ASEAN also watches helplessly the acrimonious debate between the U.S. and Chinese governments, despite Washington’s recent attempts to revive constructive discussions through high-level visits. The Chinese argument is that the U.S. is solely responsible for poor relations because it steadily refuses to accept and accommodate itself to China’s ‘peaceful rise.’ The U.S., on the other hand, is no longer willing to turn a blind eye to Chinese aggressiveness and coercion in the Indo-Pacific and beyond. The latest manifestation of this thinking appeared in North Atlantic Treaty Organization’s Vilinius summit communiqué which stated, “The People’s Republic of China’s stated ambitions and coercive policies challenge our interests, security and values.”

Anxious over “the intensifying geopolitical tensions in the region,” ASEAN prefers to promote the ASEAN Outlook on the Indo-Pacific (AOIP). Its four identified areas ( maritime cooperation, connectivity, UN Sustainable Development Goals 2030 and economic cooperation) make much sense to the region. Predictably though, despite ASEAN partners reaffirming support for the AOIP, its actual implementation remains a worry.

ASEAN reiterated its centrality, but it appears vulnerable when the grouping is unable to forge unity on a most sensitive issue, the Myanmar situation, which has led ASEAN to bar a member-state (Myanmar) from all its political-level discussions.
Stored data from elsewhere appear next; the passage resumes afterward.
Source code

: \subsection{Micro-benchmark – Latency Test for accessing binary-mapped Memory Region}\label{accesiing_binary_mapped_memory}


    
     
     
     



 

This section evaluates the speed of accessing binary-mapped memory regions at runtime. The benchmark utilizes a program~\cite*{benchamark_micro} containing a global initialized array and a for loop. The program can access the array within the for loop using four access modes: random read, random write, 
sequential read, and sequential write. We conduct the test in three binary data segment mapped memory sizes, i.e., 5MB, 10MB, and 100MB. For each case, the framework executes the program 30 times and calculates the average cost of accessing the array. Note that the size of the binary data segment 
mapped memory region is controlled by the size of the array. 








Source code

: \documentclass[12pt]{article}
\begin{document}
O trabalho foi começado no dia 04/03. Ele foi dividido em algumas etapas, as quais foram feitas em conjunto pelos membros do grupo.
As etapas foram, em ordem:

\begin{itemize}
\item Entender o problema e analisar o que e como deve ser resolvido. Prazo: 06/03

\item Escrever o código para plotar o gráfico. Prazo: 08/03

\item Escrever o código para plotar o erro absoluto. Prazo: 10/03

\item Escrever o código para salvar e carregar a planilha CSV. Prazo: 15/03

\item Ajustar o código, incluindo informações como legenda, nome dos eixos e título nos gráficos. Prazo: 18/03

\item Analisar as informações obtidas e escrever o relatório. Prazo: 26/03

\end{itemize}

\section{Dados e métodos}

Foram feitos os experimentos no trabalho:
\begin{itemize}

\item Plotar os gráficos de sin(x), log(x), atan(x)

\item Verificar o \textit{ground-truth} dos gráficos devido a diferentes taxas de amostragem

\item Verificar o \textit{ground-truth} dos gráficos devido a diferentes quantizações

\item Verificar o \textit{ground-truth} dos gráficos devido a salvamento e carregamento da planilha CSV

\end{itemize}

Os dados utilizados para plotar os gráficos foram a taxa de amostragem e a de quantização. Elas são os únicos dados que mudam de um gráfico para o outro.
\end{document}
In the run-up to the FMM, Thailand, defying ASEAN’s official policy, ran its own dialogue with the military government which permitted the Thai Deputy Prime Minister and Foreign Minister to have a meeting with Daw Aung San Suu Kyi, much to the discomfiture of Indonesia, the ASEAN chair. The split in ranks was acknowledged in the joint communiqué. This disunity could not be concealed by a routine reaffirmation of the Five-Point Consensus (5PC) forged in April 2021. Without unity, ASEAN centrality loses much of its credibility.

The significance of the ASEAN meetings to India is apparent when viewed in the context of External Affairs Minister S. Jaishankar preferring to represent India at the post-ministerial conference and other regional dialogues, instead of accompanying the Prime Minister on his visits to France and the United Arab Emirates earlier in July. He pointedly referred to the importance of a “strong and unified” ASEAN in the emerging dynamic of the Indo-Pacific, and highlighted the convergence between the AOIP and India’s Indo-Pacific Oceans Initiative. To build on the comprehensive strategic partnership between India and ASEAN, he suggested that the two sides work in “newer areas such as cyber, financial and maritime security domains.

Though it appeared that ASEAN did not make much progress, and no new ground was broken, its persistence with dialogue, internally and externally, prevents geopolitical temperatures from rising. The next ASEAN summit will be held in Jakarta in September 2023. Hopefully, this may bring greater clarity on the way to tackle challenges confronting the region.

Ambassador Rajiv Bhatia is Distinguished Fellow, Foreign Policy Studies, Gateway House and a former ambassador.